• Exercise aim: Exactly the lines below starting at the line with "Automatically exported from" and ending at the line with "- [Ubicación de" are wanted, with both ends included. Leave out the pictures and add no other lines.
....................
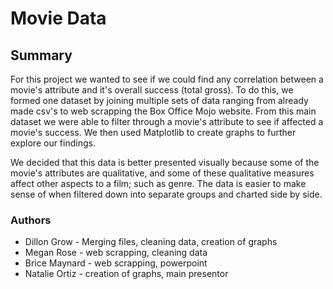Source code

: # Movie Data

## Summary

For this project we wanted to see if we could find any correlation between a movie's attribute and it's overall success (total gross). To do this, we formed one dataset by joining multiple sets of data ranging from already made csv's to web scrapping the Box Office Mojo website. From this main dataset we were able to filter through a movie's attribute to see if affected a movie's success. We then used Matplotlib to create graphs to further explore our findings.

We decided that this data is better presented visually because some of the movie's attributes are qualitative, and some of these qualitative measures affect other aspects to a film; such as genre. The data is easier to make sense of when filtered down into separate groups and charted side by side.


### Authors

* Dillon Grow - Merging files, cleaning data, creation of graphs
* Megan Rose - web scrapping, cleaning data
* Brice Maynard - web scrapping, powerpoint
* Natalie Ortiz - creation of graphs, main presentor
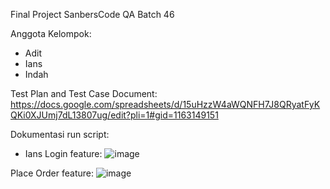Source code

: Final Project SanbersCode QA Batch 46

Anggota Kelompok:

- Adit
- Ians
- Indah

Test Plan and Test Case Document:
https://docs.google.com/spreadsheets/d/15uHzzW4aWQNFH7J8QRyatFyKQKi0XJUmj7dL13807ug/edit?pli=1#gid=1163149151

Dokumentasi run script:
- Ians 
Login feature:
![image](https://github.com/PassangerPigeon/SanbersCodeQA-Kelompok01/assets/49262957/5ef0b94f-f764-491f-9607-e4c22d1d7f7a)

Place Order feature:
![image](https://github.com/PassangerPigeon/SanbersCodeQA-Kelompok01/assets/49262957/97acae7b-c735-4e94-be5c-eda239d66e5b)

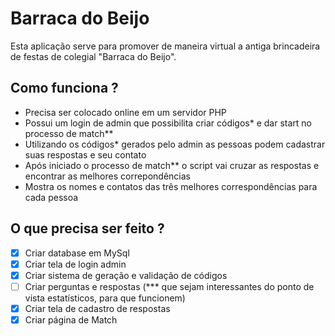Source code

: # Barraca do Beijo

Esta aplicação serve para promover de maneira virtual a antiga brincadeira de festas de colegial "Barraca do Beijo".

## Como funciona ?

- Precisa ser colocado online em um servidor PHP
- Possui um login de admin que possibilita criar códigos* e dar start no processo de match**
- Utilizando os códigos* gerados pelo admin as pessoas podem cadastrar suas respostas e seu contato
- Após iniciado o processo de match** o script vai cruzar as respostas e encontrar as melhores correpondências
- Mostra os nomes e contatos das três melhores correspondências para cada pessoa

## O que precisa ser feito ?

- [x] Criar database em MySql
- [x] Criar tela de login admin
- [x] Criar sistema de geração e validação de códigos
- [ ] Criar perguntas e respostas (*** que sejam interessantes do ponto de vista estatísticos, para que funcionem)
- [x] Criar tela de cadastro de respostas 
- [x] Criar página de Match
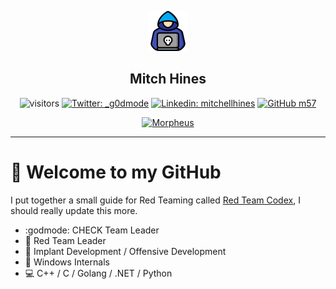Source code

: <div align="center">
  
  ![./hacker.png](./hacker.png)

  <h2> Mitch Hines </h2>
  
  ![visitors](https://visitor-badge.laobi.icu/badge?page_id=m57.m57)
  [![Twitter: _g0dmode](https://img.shields.io/twitter/follow/_g0dmode?style=social)](https://twitter.com/_g0dmode)
  [![Linkedin: mitchellhines](https://img.shields.io/badge/-mitchellhines-blue?style=flat-square&logo=Linkedin&logoColor=white&link=https://www.linkedin.com/in/mitchell-hines/)](https://www.linkedin.com/in/mitchell-hines/)
  [![GitHub m57](https://img.shields.io/github/followers/m57?label=follow&style=social)](https://github.com/m57)
  
  [![Morpheus](https://media.giphy.com/media/IdVH6Y6iHI1H2/giphy.gif)](https://media.giphy.com/media/IdVH6Y6iHI1H2/giphy.gif)

  <hr />
  
</div>

# :wave: Welcome to my GitHub

I put together a small guide for Red Teaming called [Red Team Codex](https://www.g0dmode.biz/), I should really update this more.

- :godmode: CHECK Team Leader
- :clown_face: Red Team Leader
- :gun: Implant Development / Offensive Development
- :nut_and_bolt: Windows Internals
- :computer: C++ / C / Golang / .NET / Python
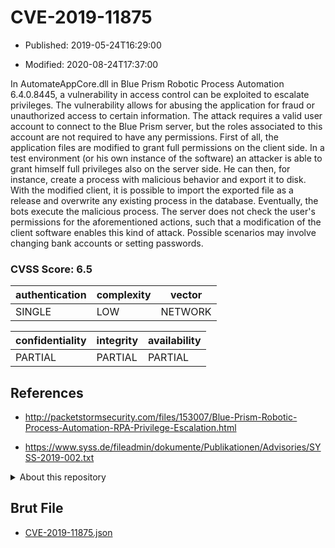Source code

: # CVE-2019-11875

- Published: 2019-05-24T16:29:00

- Modified: 2020-08-24T17:37:00

In AutomateAppCore.dll in Blue Prism Robotic Process Automation 6.4.0.8445, a vulnerability in access control can be exploited to escalate privileges. The vulnerability allows for abusing the application for fraud or unauthorized access to certain information. The attack requires a valid user account to connect to the Blue Prism server, but the roles associated to this account are not required to have any permissions. First of all, the application files are modified to grant full permissions on the client side. In a test environment (or his own instance of the software) an attacker is able to grant himself full privileges also on the server side. He can then, for instance, create a process with malicious behavior and export it to disk. With the modified client, it is possible to import the exported file as a release and overwrite any existing process in the database. Eventually, the bots execute the malicious process. The server does not check the user's permissions for the aforementioned actions, such that a modification of the client software enables this kind of attack. Possible scenarios may involve changing bank accounts or setting passwords.

### CVSS Score: **6.5**

| authentication | complexity | vector |
| --- | --- | --- |
| SINGLE | LOW | NETWORK |

| confidentiality | integrity | availability |
| --- | --- | --- |
| PARTIAL | PARTIAL | PARTIAL |

## References

* http://packetstormsecurity.com/files/153007/Blue-Prism-Robotic-Process-Automation-RPA-Privilege-Escalation.html

* https://www.syss.de/fileadmin/dokumente/Publikationen/Advisories/SYSS-2019-002.txt

<details>
<summary>About this repository</summary> 

  This repository is part of the project [Live Hack CVE](https://github.com/Live-Hack-CVE). Main website can be found [www.live-hack.org](https://www.live-hack.org) 
  
  Made by [Sn0wAlice](https://github.com/Sn0wAlice) for the people that care about security and need to have a feed of the latest CVEs. Hope you enjoy it, don't forget to star the repo and follow me on [Twitter](https://twitter.com/Sn0wAlice) and [Github](https://github.com/Sn0wAlice). And that is my [personnal website](https://www.alice-snow.me/)

  - [Home Page](https://github.com/Live-Hack-CVE)
  - [Framework](https://github.com/Live-Hack-CVE/cve-framework)
  - [CVE database](https://github.com/Live-Hack-CVE/full_database)
  - [Changelog](https://github.com/Live-Hack-CVE/Changelog)
</details>

## Brut File

* [CVE-2019-11875.json](https://raw.githubusercontent.com/Live-Hack-CVE/full_database/main/cves/2019/CVE-2019-11875.json)

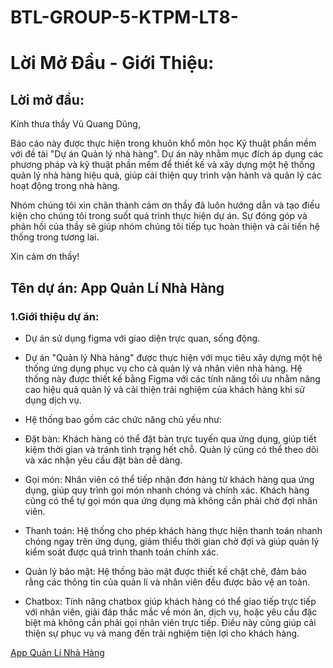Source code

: # BTL-GROUP-5-KTPM-LT8-
# Lời Mở Đầu - Giới Thiệu:
## Lời mở đầu:
Kính thưa thầy Vũ Quang Dũng,

Báo cáo này được thực hiện trong khuôn khổ môn học Kỹ thuật phần mềm với đề tài "Dự án Quản lý nhà hàng". Dự án này nhằm mục đích áp dụng các phương pháp và kỹ thuật phần mềm để thiết kế và xây dựng một hệ thống quản lý nhà hàng hiệu quả, giúp cải thiện quy trình vận hành và quản lý các hoạt động trong nhà hàng.

Nhóm chúng tôi xin chân thành cảm ơn thầy đã luôn hướng dẫn và tạo điều kiện cho chúng tôi trong suốt quá trình thực hiện dự án. Sự đóng góp và phản hồi của thầy sẽ giúp nhóm chúng tôi tiếp tục hoàn thiện và cải tiến hệ thống trong tương lai.

Xin cảm ơn thầy!
## Tên dự án: App Quản Lí Nhà Hàng
### 1.Giới thiệu dự án:
- Dự án sử dụng figma với giao diện trực quan, sống động.
- Dự án "Quản lý Nhà hàng" được thực hiện với mục tiêu xây dựng một hệ thống ứng dụng phục vụ cho cả quản lý và nhân viên nhà hàng. Hệ thống này được thiết kế bằng Figma với các tính năng tối ưu nhằm nâng cao hiệu quả quản lý và cải thiện trải nghiệm của khách hàng khi sử dụng dịch vụ.

- Hệ thống bao gồm các chức năng chủ yếu như:

- Đặt bàn: Khách hàng có thể đặt bàn trực tuyến qua ứng dụng, giúp tiết kiệm thời gian và tránh tình trạng hết chỗ. Quản lý cũng có thể theo dõi và xác nhận yêu cầu đặt bàn dễ dàng.

- Gọi món: Nhân viên có thể tiếp nhận đơn hàng từ khách hàng qua ứng dụng, giúp quy trình gọi món nhanh chóng và chính xác. Khách hàng cũng có thể tự gọi món qua ứng dụng mà không cần phải chờ đợi nhân viên.

- Thanh toán: Hệ thống cho phép khách hàng thực hiện thanh toán nhanh chóng ngay trên ứng dụng, giảm thiểu thời gian chờ đợi và giúp quản lý kiểm soát được quá trình thanh toán chính xác.

- Quản lý bảo mật: Hệ thống bảo mật được thiết kế chặt chẽ, đảm bảo rằng các thông tin của quản lí và nhân viên đều được bảo vệ an toàn.

- Chatbox: Tính năng chatbox giúp khách hàng có thể giao tiếp trực tiếp với nhân viên, giải đáp thắc mắc về món ăn, dịch vụ, hoặc yêu cầu đặc biệt mà không cần phải gọi nhân viên trực tiếp. Điều này cũng giúp cải thiện sự phục vụ và mang đến trải nghiệm tiện lợi cho khách hàng.


[App Quản Lí Nhà Hàng](https://www.figma.com/proto/BvB6AN4TY4kEFnxniykP77/App-qu%E1%BA%A3n-l%C3%AD-nh%C3%A0-h%C3%A0ng?node-id=113-4544&t=pkWkIBkISGMoPkx3-1)




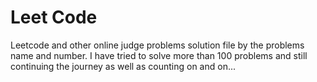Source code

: # Leet Code
Leetcode and other online judge problems solution file by the problems name and number. I have tried to solve more than 100 problems and still continuing the journey as well as counting on and on...
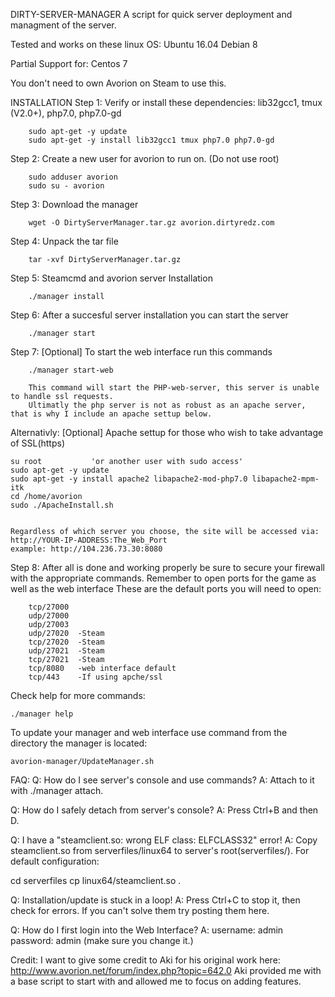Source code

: DIRTY-SERVER-MANAGER
A script for quick server deployment and managment of the server.

Tested and works on these linux OS:
Ubuntu 16.04
Debian 8

Partial Support for:
Centos 7

You don't need to own Avorion on Steam to use this.

INSTALLATION
Step 1: Verify or install these dependencies:
         lib32gcc1, tmux (V2.0+), php7.0, php7.0-gd

        sudo apt-get -y update
        sudo apt-get -y install lib32gcc1 tmux php7.0 php7.0-gd

Step 2: Create a new user for avorion to run on. (Do not use root)

        sudo adduser avorion
        sudo su - avorion

Step 3: Download the manager

        wget -O DirtyServerManager.tar.gz avorion.dirtyredz.com

Step 4: Unpack the tar file

        tar -xvf DirtyServerManager.tar.gz

Step 5: Steamcmd and avorion server Installation

        ./manager install

Step 6: After a succesful server installation you can start the server

        ./manager start

Step 7: [Optional] To start the web interface run this commands

        ./manager start-web

        This command will start the PHP-web-server, this server is unable to handle ssl requests.
        Ultimatly the php server is not as robust as an apache server, that is why I include an apache settup below.

Alternativly: [Optional] Apache settup for those who wish to take advantage of SSL(https)

    su root           'or another user with sudo access'
    sudo apt-get -y update
    sudo apt-get -y install apache2 libapache2-mod-php7.0 libapache2-mpm-itk
    cd /home/avorion
    sudo ./ApacheInstall.sh


    Regardless of which server you choose, the site will be accessed via:
    http://YOUR-IP-ADDRESS:The_Web_Port
    example: http://104.236.73.30:8080


Step 8: After all is done and working properly be sure to secure your firewall with the appropriate commands. Remember to open ports for the game as well as the web interface
        These are the default ports you will need to open:

        tcp/27000
        udp/27000
        udp/27003
        udp/27020  -Steam
        tcp/27020  -Steam
        udp/27021  -Steam
        tcp/27021  -Steam
        tcp/8080   -web interface default
        tcp/443    -If using apche/ssl


Check help for more commands:

    ./manager help

To update your manager and web interface use command from the directory the manager is located:

    avorion-manager/UpdateManager.sh



FAQ:
Q: How do I see server's console and use commands?
A: Attach to it with ./manager attach.

Q: How do I safely detach from server's console?
A: Press Ctrl+B and then D.

Q: I have a "steamclient.so: wrong ELF class: ELFCLASS32" error!
A: Copy steamclient.so from serverfiles/linux64 to server's root(serverfiles/). For default configuration:

cd serverfiles
cp linux64/steamclient.so .

Q: Installation/update is stuck in a loop!
A: Press Ctrl+C to stop it, then check for errors. If you can't solve them try posting them here.

Q: How do I first login into the Web Interface?
A: username: admin  password: admin   (make sure you change it.)


Credit:
I want to give some credit to Aki
for his original work here: http://www.avorion.net/forum/index.php?topic=642.0
Aki provided me with a base script to start with and allowed me to focus on adding features.
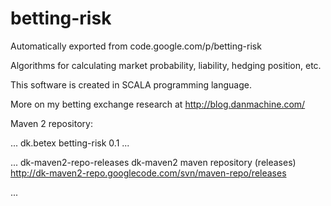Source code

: # betting-risk
Automatically exported from code.google.com/p/betting-risk

Algorithms for calculating market probability, liability, hedging position, etc.

This software is created in SCALA programming language.

More on my betting exchange research at http://blog.danmachine.com/

Maven 2 repository:

...
<dependency>
  <groupId>dk.betex</groupId>
  <artifactId>betting-risk</artifactId>
  <version>0.1</version>
</dependency>
...

...
  <repository>
   <id>dk-maven2-repo-releases</id>
   <name>dk-maven2 maven repository (releases)</name>
   <url>http://dk-maven2-repo.googlecode.com/svn/maven-repo/releases</url>
  </repository>

...
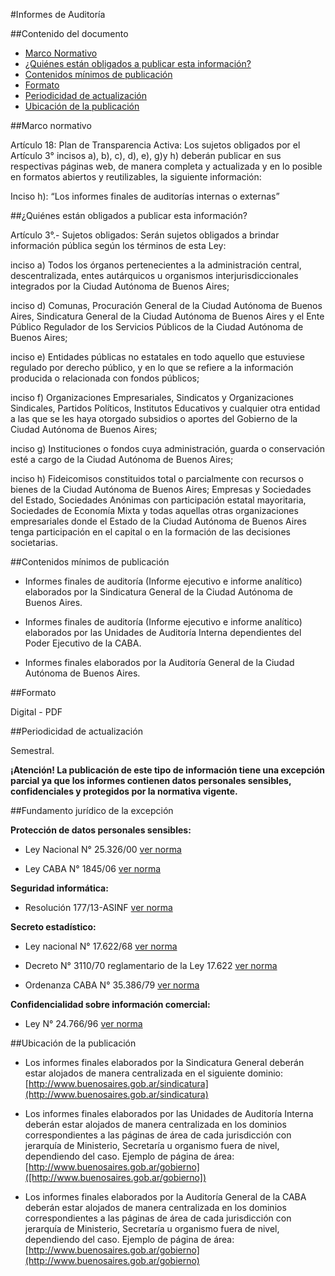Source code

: #Informes de Auditoría

##Contenido del documento

- [Marco Normativo](#marco-normativo)
- [¿Quiénes están obligados a publicar esta información?](#quienes-estan-obligados-a-publicar-esta-informacion)
- [Contenidos mínimos de publicación](#contenidos-mínimos-de-publicación)
- [Formato](#formato)
- [Periodicidad de actualización](#periodicidad-de-actualización)
- [Ubicación de la publicación](#ubicación-de-la-publicación)
 
##Marco normativo

Artículo 18: Plan de Transparencia Activa: Los sujetos obligados por el Artículo 3° incisos a), b), c), d), e), g)y h) deberán publicar en sus respectivas páginas web, de manera completa y actualizada y en lo posible en formatos abiertos y reutilizables, la siguiente información:

Inciso h): “Los informes finales de auditorías internas o externas”

##¿Quiénes están obligados a publicar esta información?

Artículo 3°.- Sujetos obligados: Serán sujetos obligados a brindar información pública según los términos de esta Ley:

inciso a) Todos los órganos pertenecientes a la administración central, descentralizada, entes autárquicos u organismos interjurisdiccionales integrados por la Ciudad Autónoma de Buenos Aires;

inciso d) Comunas, Procuración General de la Ciudad Autónoma de Buenos Aires, Sindicatura General de la Ciudad Autónoma de Buenos Aires y el Ente Público Regulador de los Servicios Públicos de la Ciudad Autónoma de Buenos Aires;

inciso e) Entidades públicas no estatales en todo aquello que estuviese regulado por derecho público, y en lo que se refiere a la información producida o relacionada con fondos públicos; 

inciso f) Organizaciones Empresariales, Sindicatos y Organizaciones Sindicales, Partidos Políticos, Institutos Educativos y cualquier otra entidad a las que se les haya otorgado subsidios o aportes del Gobierno de la Ciudad Autónoma de Buenos Aires;

inciso g) Instituciones o fondos cuya administración, guarda o conservación esté a cargo de la Ciudad Autónoma de Buenos Aires; 

inciso h) Fideicomisos constituidos total o parcialmente con recursos o bienes de la Ciudad Autónoma de Buenos Aires; Empresas y Sociedades del Estado, Sociedades Anónimas con participación estatal mayoritaria, Sociedades de Economía Mixta y todas aquellas otras organizaciones empresariales donde el Estado de la Ciudad Autónoma de Buenos Aires tenga participación en el capital o en la formación de las decisiones societarias. 

##Contenidos mínimos de publicación

- Informes finales de auditoría (Informe ejecutivo e informe analítico) elaborados por la Sindicatura General de la Ciudad Autónoma de Buenos Aires.

- Informes finales de auditoría (Informe ejecutivo e informe analítico) elaborados por las Unidades de Auditoría Interna dependientes del Poder Ejecutivo de la CABA.

- Informes finales elaborados por la Auditoría General de la Ciudad Autónoma de Buenos Aires.

##Formato

Digital - PDF

##Periodicidad de actualización

Semestral.

**¡Atención! La publicación de este tipo de información tiene una excepción parcial ya que los informes contienen datos personales sensibles, confidenciales y protegidos por la normativa vigente.**

##Fundamento jurídico de la excepción

**Protección de datos personales sensibles:**

- Ley Nacional N° 25.326/00 [ver norma](http://servicios.infoleg.gob.ar/infolegInternet/anexos/60000-64999/64790/norma.htm)

- Ley CABA N° 1845/06 [ver norma](https://www.buenosaires.gob.ar/areas/leg_tecnica/sin/normapop09.php?id=81179&qu=c&ft=0&cp=&rl=0&rf=0&im=&ui=0&printi=&pelikan=1&sezion=&primera=0&mot_toda=&mot_frase=&mot_alguna=&digId=)

**Seguridad informática:**

- Resolución 177/13-ASINF [ver norma](https://www.buenosaires.gob.ar/sites/gcaba/files/rs-2013-177--asinf_4.pdf)

**Secreto estadístico:**

- Ley nacional N° 17.622/68 [ver norma](http://servicios.infoleg.gob.ar/infolegInternet/anexos/20000-24999/24962/texact.html)

- Decreto N° 3110/70 reglamentario de la Ley 17.622 [ver norma](http://www.saij.gob.ar/3110-nacional-decreto-reglamentario-ley-17622-sobre-sistema-estadistico-nacional-dn19702003110-1970-12-30/123456789-0abc-011-3002-0791soterced)

- Ordenanza CABA N° 35.386/79 [ver norma](https://www.buenosaires.gob.ar/sites/gcaba/files/c-administracionpublica.pdf)

**Confidencialidad sobre información comercial:**

- Ley N° 24.766/96 [ver norma](https://www.conicet.gov.ar/wp-content/uploads/Ley-N%C2%BA-24766-Confidencialidad.pdf)

##Ubicación de la publicación

- Los informes finales elaborados por la Sindicatura General deberán estar alojados de manera centralizada en el siguiente dominio:
[http://www.buenosaires.gob.ar/sindicatura](http://www.buenosaires.gob.ar/sindicatura)

- Los informes finales elaborados por las Unidades de Auditoría Interna deberán estar alojados de manera centralizada en los dominios correspondientes a las páginas de área de cada jurisdicción con jerarquía de Ministerio, Secretaría u organismo fuera de nivel, dependiendo del caso. Ejemplo de página de área: [http://www.buenosaires.gob.ar/gobierno]([http://www.buenosaires.gob.ar/gobierno])

- Los informes finales elaborados por la Auditoría General de la CABA deberán estar alojados de manera centralizada en los dominios correspondientes a las páginas de área de cada jurisdicción con jerarquía de Ministerio, Secretaría u organismo fuera de nivel, dependiendo del caso. Ejemplo de página de área: [http://www.buenosaires.gob.ar/gobierno](http://www.buenosaires.gob.ar/gobierno)
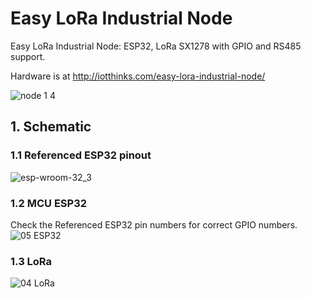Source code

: # Easy LoRa Industrial Node
Easy LoRa Industrial Node: ESP32, LoRa SX1278 with GPIO and RS485 support.

Hardware is at http://iotthinks.com/easy-lora-industrial-node/

![node 1 4](https://user-images.githubusercontent.com/29994971/56794650-c3909300-6838-11e9-8945-dcd3d56bb453.png)

## 1. Schematic
### 1.1 Referenced ESP32 pinout
![esp-wroom-32_3](https://user-images.githubusercontent.com/29994971/56800129-85996c00-6844-11e9-8acd-b30e1db9f772.jpg)

### 1.2 MCU ESP32
Check the Referenced ESP32 pin numbers for correct GPIO numbers.
![05  ESP32](https://user-images.githubusercontent.com/29994971/56794473-64cb1980-6838-11e9-9061-f9f2b67ca565.png)

### 1.3 LoRa
![04  LoRa](https://user-images.githubusercontent.com/29994971/56802215-ad3f0300-6849-11e9-842c-af91e397631e.png)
....................
• Response box:
Automatically exported from code.google.com/p/betting-risk

Algorithms for calculating market probability, liability, hedging position, etc.

This software is created in SCALA programming language.

More on my betting exchange research at http://blog.danmachine.com/

Maven 2 repository:

...
<dependency>
  <groupId>dk.betex</groupId>
  <artifactId>betting-risk</artifactId>
  <version>0.1</version>
</dependency>
...

...
  <repository>
   <id>dk-maven2-repo-releases</id>
   <name>dk-maven2 maven repository (releases)</name>
   <url>http://dk-maven2-repo.googlecode.com/svn/maven-repo/releases</url>
  </repository>

...
Source code

: #Informes de Auditoría

##Contenido del documento

- [Marco Normativo](#marco-normativo)
- [¿Quiénes están obligados a publicar esta información?](#quienes-estan-obligados-a-publicar-esta-informacion)
- [Contenidos mínimos de publicación](#contenidos-mínimos-de-publicación)
- [Formato](#formato)
- [Periodicidad de actualización](#periodicidad-de-actualización)
- [Ubicación de la publicación](#ubicación-de-la-publicación)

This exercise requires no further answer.